[comp.dcom.telecom] Historical Note -- First Transcontinental Phone Line

99700000 <haynes@felix.ucsc.edu> (06/18/91)

"Transcontinental telephone line is 75 years old"
    by Philip I. Earl, Nevada Historical Society
    published in The Record-Courier, Minden/Gardnerville, NV, July 13, 1989

"The Nevada Historical Society in Reno is currently featuring a new
exhibit commemorating the 75th anniversary of the completion of the
first transcontinental telephone line.

"Sponsored by Nevada Bell and making use of photos from the archives
of the Nevada Historical Society, the exhibit will run through the end
of August [1989].  Call the Society at 789-0190 for further
information.

"The telephone in Nevada dates back to the installation of a set of
instruments in the Consolidated Virginia Mine in Virginia City in
November of 1877 by Frank Bell, a cousin of Alexander Graham Bell.  He
subsequently established the first central offices and household
service in Virginia City and Reno, but the telephone business did not
catch on.

"In later years, he served a term as Warden of the Nevada State
Prison, was appointed Lieutenant Governor on Nov. 30, 1889 and moved
up to the Governorship on Sept. 1, 1890.

"Telephone linkages with other communities were established as the
years passed and long distance service between New York and Salt Lake
City was in operation by 1911.  In 1910, Theodore Vail, President of
the American Telephone and Telegraph Company, began planning for the
bridging of the final gap across the Great Basin.

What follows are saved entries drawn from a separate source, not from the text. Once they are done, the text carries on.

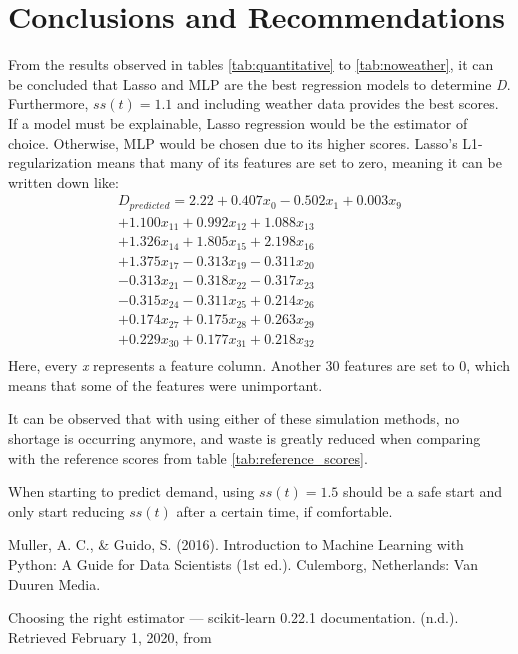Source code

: \documentclass[final,authoryear,5p,times,twocolumn, 11pt]{elsarticle}
\begin{document}
\section{Conclusions and Recommendations}
\label{sec:conclusion}
From the results observed in tables \ref{tab:quantitative} to \ref{tab:noweather}, it can be concluded that Lasso and MLP are the best regression models to determine \textit{D}. Furthermore, $ss(t)=1.1$ and including weather data provides the best scores. If a model must be explainable, Lasso regression would be the estimator of choice. Otherwise, MLP would be chosen due to its higher scores. Lasso's L1-regularization means that many of its features are set to zero, meaning it can be written down like:
\begin{equation}
\begin{split}
D_{predicted} = 2.22 + 0.407x_{0} - 0.502x_{1} + 0.003x_{9}\\ 
					 + 1.100x_{11} + 0.992x_{12} + 1.088x_{13}\\
					 + 1.326x_{14} + 1.805x_{15} + 2.198x_{16}\\
					 + 1.375x_{17} - 0.313x_{19} - 0.311x_{20}\\
					 - 0.313x_{21} - 0.318x_{22} - 0.317x_{23}\\
					 - 0.315x_{24} - 0.311x_{25} + 0.214x_{26}\\
					 + 0.174x_{27} + 0.175x_{28} + 0.263x_{29}\\
					 + 0.229x_{30} + 0.177x_{31} + 0.218x_{32}\\
\end{split}
\end{equation}
Here, every \textit{x} represents a feature column. Another 30 features are set to 0, which means that some of the features were unimportant.

It can be observed that with using either of these simulation methods, no shortage is occurring anymore, and waste is greatly reduced when comparing with the reference scores from table \ref{tab:reference_scores}.

When starting to predict demand, using $ss(t)=1.5$ should be a safe start and only start reducing $ss(t)$ after a certain time, if comfortable. 

\begin{thebibliography}{2}

Muller, A. C., \& Guido, S. (2016). Introduction to Machine Learning with Python: A Guide for Data Scientists (1st ed.). Culemborg, Netherlands: Van Duuren Media.

Choosing the right estimator — scikit-learn 0.22.1 documentation. (n.d.). Retrieved February 1, 2020, from 
\end{thebibliography}
\end{document}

"On Jan. 13, 1913, Bell Telephone Company of Nevada was incorporated
as a holding company of Pacific Telephone & Telegraph for the
construction of the last link.  John J. Carty, chief engineer for
AT&T, headed a team which developed the vacuum tube repeater and three
survey crews were put in the field in Noverber, 1913 to lay out a line
between Wadsworth, Nevada and the Utah line at Wendover.

"Within five months, the surveyors had staked the entire line - over
400 miles - and right-of-way agents had determined property lines and
purchased easements.

"An army of 100 men, 34 wagons, 116 horses, four trucks, three
automobiles and a crawler tractor had meanwhile descended upon Nevada,
but a worse time could not have been picked.  The spring of 1914 was
one of the wettest in 30 years and crews often found the stakes under
water when they arrived.  Roads had to be built the whole way to haul
in poles and wire as well as every crumb of food, piece of bedding and
drop of water.

"In some areas, the vehicles bogged down in the sand; in others they
mired in the mud.  Mosquitos swarmed out of the sagebrush in such
numbers that the men had to make blankets out of barley sacks to keep
the horses from being eaten alive and they had to be constantly on
guard against rattlesnakes.  There were also personal hardships
aplenty, but the men persisted since each and every one of them felt a
sense of mission and history as they went about their daily tasks.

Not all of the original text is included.